━━━ Provided information

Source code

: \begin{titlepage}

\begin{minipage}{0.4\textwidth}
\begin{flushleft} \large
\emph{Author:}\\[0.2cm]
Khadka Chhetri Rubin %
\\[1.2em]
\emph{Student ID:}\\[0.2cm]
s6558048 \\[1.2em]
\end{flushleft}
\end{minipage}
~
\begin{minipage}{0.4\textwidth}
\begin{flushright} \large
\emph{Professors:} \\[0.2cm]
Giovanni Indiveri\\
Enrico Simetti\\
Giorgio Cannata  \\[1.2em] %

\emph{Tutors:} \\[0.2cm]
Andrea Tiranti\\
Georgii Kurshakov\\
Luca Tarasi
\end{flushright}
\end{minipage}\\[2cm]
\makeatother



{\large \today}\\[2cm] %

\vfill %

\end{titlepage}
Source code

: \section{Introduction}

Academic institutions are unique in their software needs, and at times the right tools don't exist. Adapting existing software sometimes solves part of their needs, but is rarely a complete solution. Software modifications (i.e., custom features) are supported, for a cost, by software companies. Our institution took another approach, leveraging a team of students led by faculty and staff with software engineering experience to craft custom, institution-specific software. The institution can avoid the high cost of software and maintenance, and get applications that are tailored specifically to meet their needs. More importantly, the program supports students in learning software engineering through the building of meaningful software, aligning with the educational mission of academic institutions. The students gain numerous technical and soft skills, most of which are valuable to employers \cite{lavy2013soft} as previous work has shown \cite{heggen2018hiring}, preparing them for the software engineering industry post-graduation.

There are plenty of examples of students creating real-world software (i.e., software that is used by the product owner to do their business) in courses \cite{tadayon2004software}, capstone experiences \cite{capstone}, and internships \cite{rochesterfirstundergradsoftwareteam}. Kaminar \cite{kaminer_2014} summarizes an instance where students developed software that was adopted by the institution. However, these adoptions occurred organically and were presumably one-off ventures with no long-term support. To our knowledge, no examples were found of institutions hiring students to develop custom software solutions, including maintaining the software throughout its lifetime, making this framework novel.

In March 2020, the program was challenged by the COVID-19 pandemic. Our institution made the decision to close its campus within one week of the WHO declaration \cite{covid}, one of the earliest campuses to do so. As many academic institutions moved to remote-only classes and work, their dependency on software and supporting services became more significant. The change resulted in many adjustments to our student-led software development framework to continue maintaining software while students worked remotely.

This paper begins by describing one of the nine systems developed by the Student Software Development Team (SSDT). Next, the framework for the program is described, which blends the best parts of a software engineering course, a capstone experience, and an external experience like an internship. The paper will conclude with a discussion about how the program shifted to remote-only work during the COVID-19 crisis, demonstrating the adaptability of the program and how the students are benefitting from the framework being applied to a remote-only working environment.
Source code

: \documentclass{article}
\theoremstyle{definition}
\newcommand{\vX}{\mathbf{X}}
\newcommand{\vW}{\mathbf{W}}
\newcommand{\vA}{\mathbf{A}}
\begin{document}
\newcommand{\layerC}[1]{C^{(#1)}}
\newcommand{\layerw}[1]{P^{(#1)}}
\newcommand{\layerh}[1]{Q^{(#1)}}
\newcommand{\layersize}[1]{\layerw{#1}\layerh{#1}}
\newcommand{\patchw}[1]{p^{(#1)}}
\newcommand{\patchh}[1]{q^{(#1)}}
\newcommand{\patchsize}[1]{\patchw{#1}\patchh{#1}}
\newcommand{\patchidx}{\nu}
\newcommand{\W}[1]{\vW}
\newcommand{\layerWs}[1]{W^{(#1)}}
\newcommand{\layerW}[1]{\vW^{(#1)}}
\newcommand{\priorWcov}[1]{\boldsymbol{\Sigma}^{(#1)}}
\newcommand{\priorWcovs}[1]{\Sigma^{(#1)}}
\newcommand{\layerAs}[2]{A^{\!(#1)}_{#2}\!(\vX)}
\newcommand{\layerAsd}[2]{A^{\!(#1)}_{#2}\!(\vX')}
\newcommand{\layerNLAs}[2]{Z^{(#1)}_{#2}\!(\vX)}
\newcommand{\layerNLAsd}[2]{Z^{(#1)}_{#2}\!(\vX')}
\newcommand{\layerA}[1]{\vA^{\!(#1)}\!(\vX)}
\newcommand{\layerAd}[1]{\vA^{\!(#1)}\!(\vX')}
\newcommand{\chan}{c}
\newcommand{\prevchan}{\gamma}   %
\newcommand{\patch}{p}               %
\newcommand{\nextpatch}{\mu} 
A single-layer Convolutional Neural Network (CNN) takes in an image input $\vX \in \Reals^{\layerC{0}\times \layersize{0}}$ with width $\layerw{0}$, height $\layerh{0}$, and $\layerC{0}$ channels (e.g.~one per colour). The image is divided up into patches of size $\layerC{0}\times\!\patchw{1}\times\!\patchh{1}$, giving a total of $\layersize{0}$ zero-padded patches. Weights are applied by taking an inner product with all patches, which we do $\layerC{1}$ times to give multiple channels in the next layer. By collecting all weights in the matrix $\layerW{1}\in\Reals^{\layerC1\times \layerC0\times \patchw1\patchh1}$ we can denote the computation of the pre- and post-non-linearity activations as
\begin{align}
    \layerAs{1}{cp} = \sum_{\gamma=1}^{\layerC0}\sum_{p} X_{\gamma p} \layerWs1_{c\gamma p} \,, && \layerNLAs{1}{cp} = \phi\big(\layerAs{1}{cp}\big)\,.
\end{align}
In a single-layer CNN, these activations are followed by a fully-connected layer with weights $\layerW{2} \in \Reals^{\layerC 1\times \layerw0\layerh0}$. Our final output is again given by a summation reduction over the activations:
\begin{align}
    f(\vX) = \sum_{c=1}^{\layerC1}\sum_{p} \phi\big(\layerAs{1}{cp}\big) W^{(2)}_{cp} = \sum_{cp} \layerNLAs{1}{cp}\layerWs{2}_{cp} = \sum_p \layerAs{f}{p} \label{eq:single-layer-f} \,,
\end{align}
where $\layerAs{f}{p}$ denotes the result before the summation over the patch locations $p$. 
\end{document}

━━━━━━

What is being asked:
Including any blank lines, repeat the data exactly.

Exercise response:
Source code

: \begin{titlepage}

\begin{minipage}{0.4\textwidth}
\begin{flushleft} \large
\emph{Author:}\\[0.2cm]
Khadka Chhetri Rubin %
\\[1.2em]
\emph{Student ID:}\\[0.2cm]
s6558048 \\[1.2em]
\end{flushleft}
\end{minipage}
~
\begin{minipage}{0.4\textwidth}
\begin{flushright} \large
\emph{Professors:} \\[0.2cm]
Giovanni Indiveri\\
Enrico Simetti\\
Giorgio Cannata  \\[1.2em] %

\emph{Tutors:} \\[0.2cm]
Andrea Tiranti\\
Georgii Kurshakov\\
Luca Tarasi
\end{flushright}
\end{minipage}\\[2cm]
\makeatother



{\large \today}\\[2cm] %

\vfill %

\end{titlepage}
Source code

: \section{Introduction}

Academic institutions are unique in their software needs, and at times the right tools don't exist. Adapting existing software sometimes solves part of their needs, but is rarely a complete solution. Software modifications (i.e., custom features) are supported, for a cost, by software companies. Our institution took another approach, leveraging a team of students led by faculty and staff with software engineering experience to craft custom, institution-specific software. The institution can avoid the high cost of software and maintenance, and get applications that are tailored specifically to meet their needs. More importantly, the program supports students in learning software engineering through the building of meaningful software, aligning with the educational mission of academic institutions. The students gain numerous technical and soft skills, most of which are valuable to employers \cite{lavy2013soft} as previous work has shown \cite{heggen2018hiring}, preparing them for the software engineering industry post-graduation.

There are plenty of examples of students creating real-world software (i.e., software that is used by the product owner to do their business) in courses \cite{tadayon2004software}, capstone experiences \cite{capstone}, and internships \cite{rochesterfirstundergradsoftwareteam}. Kaminar \cite{kaminer_2014} summarizes an instance where students developed software that was adopted by the institution. However, these adoptions occurred organically and were presumably one-off ventures with no long-term support. To our knowledge, no examples were found of institutions hiring students to develop custom software solutions, including maintaining the software throughout its lifetime, making this framework novel.

In March 2020, the program was challenged by the COVID-19 pandemic. Our institution made the decision to close its campus within one week of the WHO declaration \cite{covid}, one of the earliest campuses to do so. As many academic institutions moved to remote-only classes and work, their dependency on software and supporting services became more significant. The change resulted in many adjustments to our student-led software development framework to continue maintaining software while students worked remotely.

This paper begins by describing one of the nine systems developed by the Student Software Development Team (SSDT). Next, the framework for the program is described, which blends the best parts of a software engineering course, a capstone experience, and an external experience like an internship. The paper will conclude with a discussion about how the program shifted to remote-only work during the COVID-19 crisis, demonstrating the adaptability of the program and how the students are benefitting from the framework being applied to a remote-only working environment.
Source code

: \documentclass{article}
\theoremstyle{definition}
\newcommand{\vX}{\mathbf{X}}
\newcommand{\vW}{\mathbf{W}}
\newcommand{\vA}{\mathbf{A}}
\begin{document}
\newcommand{\layerC}[1]{C^{(#1)}}
\newcommand{\layerw}[1]{P^{(#1)}}
\newcommand{\layerh}[1]{Q^{(#1)}}
\newcommand{\layersize}[1]{\layerw{#1}\layerh{#1}}
\newcommand{\patchw}[1]{p^{(#1)}}
\newcommand{\patchh}[1]{q^{(#1)}}
\newcommand{\patchsize}[1]{\patchw{#1}\patchh{#1}}
\newcommand{\patchidx}{\nu}
\newcommand{\W}[1]{\vW}
\newcommand{\layerWs}[1]{W^{(#1)}}
\newcommand{\layerW}[1]{\vW^{(#1)}}
\newcommand{\priorWcov}[1]{\boldsymbol{\Sigma}^{(#1)}}
\newcommand{\priorWcovs}[1]{\Sigma^{(#1)}}
\newcommand{\layerAs}[2]{A^{\!(#1)}_{#2}\!(\vX)}
\newcommand{\layerAsd}[2]{A^{\!(#1)}_{#2}\!(\vX')}
\newcommand{\layerNLAs}[2]{Z^{(#1)}_{#2}\!(\vX)}
\newcommand{\layerNLAsd}[2]{Z^{(#1)}_{#2}\!(\vX')}
\newcommand{\layerA}[1]{\vA^{\!(#1)}\!(\vX)}
\newcommand{\layerAd}[1]{\vA^{\!(#1)}\!(\vX')}
\newcommand{\chan}{c}
\newcommand{\prevchan}{\gamma}   %
\newcommand{\patch}{p}               %
\newcommand{\nextpatch}{\mu} 
A single-layer Convolutional Neural Network (CNN) takes in an image input $\vX \in \Reals^{\layerC{0}\times \layersize{0}}$ with width $\layerw{0}$, height $\layerh{0}$, and $\layerC{0}$ channels (e.g.~one per colour). The image is divided up into patches of size $\layerC{0}\times\!\patchw{1}\times\!\patchh{1}$, giving a total of $\layersize{0}$ zero-padded patches. Weights are applied by taking an inner product with all patches, which we do $\layerC{1}$ times to give multiple channels in the next layer. By collecting all weights in the matrix $\layerW{1}\in\Reals^{\layerC1\times \layerC0\times \patchw1\patchh1}$ we can denote the computation of the pre- and post-non-linearity activations as
\begin{align}
    \layerAs{1}{cp} = \sum_{\gamma=1}^{\layerC0}\sum_{p} X_{\gamma p} \layerWs1_{c\gamma p} \,, && \layerNLAs{1}{cp} = \phi\big(\layerAs{1}{cp}\big)\,.
\end{align}
In a single-layer CNN, these activations are followed by a fully-connected layer with weights $\layerW{2} \in \Reals^{\layerC 1\times \layerw0\layerh0}$. Our final output is again given by a summation reduction over the activations:
\begin{align}
    f(\vX) = \sum_{c=1}^{\layerC1}\sum_{p} \phi\big(\layerAs{1}{cp}\big) W^{(2)}_{cp} = \sum_{cp} \layerNLAs{1}{cp}\layerWs{2}_{cp} = \sum_p \layerAs{f}{p} \label{eq:single-layer-f} \,,
\end{align}
where $\layerAs{f}{p}$ denotes the result before the summation over the patch locations $p$. 
\end{document}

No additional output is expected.